Depan Persiapan Musyawarah Dusun Dalam Rangka Penyusunan RKP Desa Tahun 2027 dan DU RKP Desa Tahun 2028, Wujud Perencanaan Pembangunan Partisipatif

Persiapan Musyawarah Dusun Dalam Rangka Penyusunan RKP Desa Tahun 2027 dan DU RKP Desa Tahun 2028, Wujud Perencanaan Pembangunan Partisipatif

BABAKANJATI – Pemerintah Desa Babakanjati menggelar Musyawarah dalam rangka persiapan Musyawarah Dusun untuk penyusunan Rencana Kerja Pemerintah (RKP) Desa Tahun Anggaran 2027 serta Daftar Usulan (DU) RKP Desa Tahun Anggaran 2028. Kegiatan yang berlangsung pada Rabu, 5 Agustus 2026, pukul 20.00 WIB ini bertempat di Aula Kantor Desa Babakanjati dan dihadiri oleh unsur Pemerintah Desa, Badan Permusyawaratan Desa (BPD), serta Lembaga Pemberdayaan Masyarakat (LPM).

Musyawarah Dusun merupakan forum musyawarah di tingkat dusun yang diselenggarakan untuk menjaring aspirasi dan usulan pembangunan dari masyarakat sebagai bahan penyusunan dokumen perencanaan desa. Kegiatan ini menjadi bagian dari tahapan penting dalam proses perencanaan pembangunan desa yang dilaksanakan secara partisipatif, transparan, dan akuntabel dengan melibatkan seluruh unsur masyarakat. Penyusunan RKP Desa sendiri merupakan tahapan krusial dalam menentukan arah pembangunan desa, yang bertujuan menyusun program dan kegiatan prioritas berdasarkan kebutuhan masyarakat serta arah kebijakan pemerintah.

Dalam forum tersebut, para peserta membahas berbagai agenda strategis, antara lain pencermatan terhadap kebutuhan pembangunan desa, evaluasi program yang telah dilaksanakan, serta penyusunan skala prioritas kegiatan yang akan dimuat dalam RKP Desa Tahun 2027. Selain itu, berbagai usulan pembangunan yang menjadi kebutuhan jangka menengah juga dihimpun untuk dimasukkan ke dalam Daftar Usulan RKP Desa Tahun 2028 sebagai bahan pengajuan kepada pemerintah daerah melalui mekanisme perencanaan pembangunan daerah.

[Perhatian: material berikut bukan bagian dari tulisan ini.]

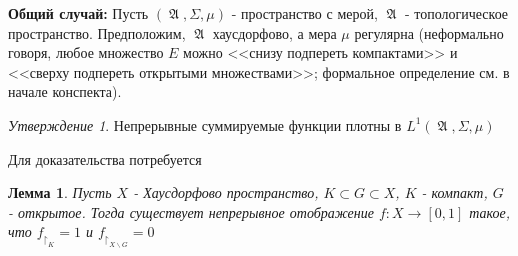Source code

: \documentclass[a4paper]{article}
\theoremstyle{indented}
\newtheorem{lemma}{Лемма}
\theoremstyle{definition}
\theoremstyle{remark}
\newtheorem{stat}{Утверждение}
\DeclareMathOperator{\ra}{\rightarrow}
\DeclareMathOperator{\GA}{\mathfrak{A}}
\begin{document}
\textbf{Общий случай:} Пусть $(\GA, \Sigma, \mu)$ - пространство с мерой, $\GA$ - топологическое пространство. Предположим, $\GA$ хаусдорфово, а мера $\mu$ регулярна (неформально говоря, любое множество $E$ можно <<снизу подпереть компактами>> и <<сверху подпереть открытыми множествами>>; формальное определение см. в начале конспекта). 
\begin{stat}
Непрерывные суммируемые функции плотны в $L^1(\GA, \Sigma, \mu)$
\end{stat}
Для доказательства потребуется
\begin{lemma}
 Пусть $X$ - Хаусдорфово пространство, $K \subset G \subset X$, $K$ - компакт, $G$ - открытое. Тогда существует непрерывное отображение $f: X \ra [0, 1]$ такое, что $f_{\upharpoonright_K}=1$ и $f_{\upharpoonright_{X \backslash G}}=0$
\end{lemma}
\end{document}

Kepala Desa Babakanjati dalam sambutannya menyampaikan bahwa penyusunan RKP Desa merupakan tahapan penting dalam menentukan arah pembangunan desa. Seluruh usulan masyarakat akan dibahas dan disesuaikan dengan kebutuhan serta kemampuan anggaran desa. Beliau juga mengajak seluruh peserta musyawarah untuk memberikan masukan yang membangun demi kemajuan desa, serta menegaskan bahwa setiap usulan yang masuk akan diprioritaskan berdasarkan tingkat urgensi dan manfaatnya bagi masyarakat.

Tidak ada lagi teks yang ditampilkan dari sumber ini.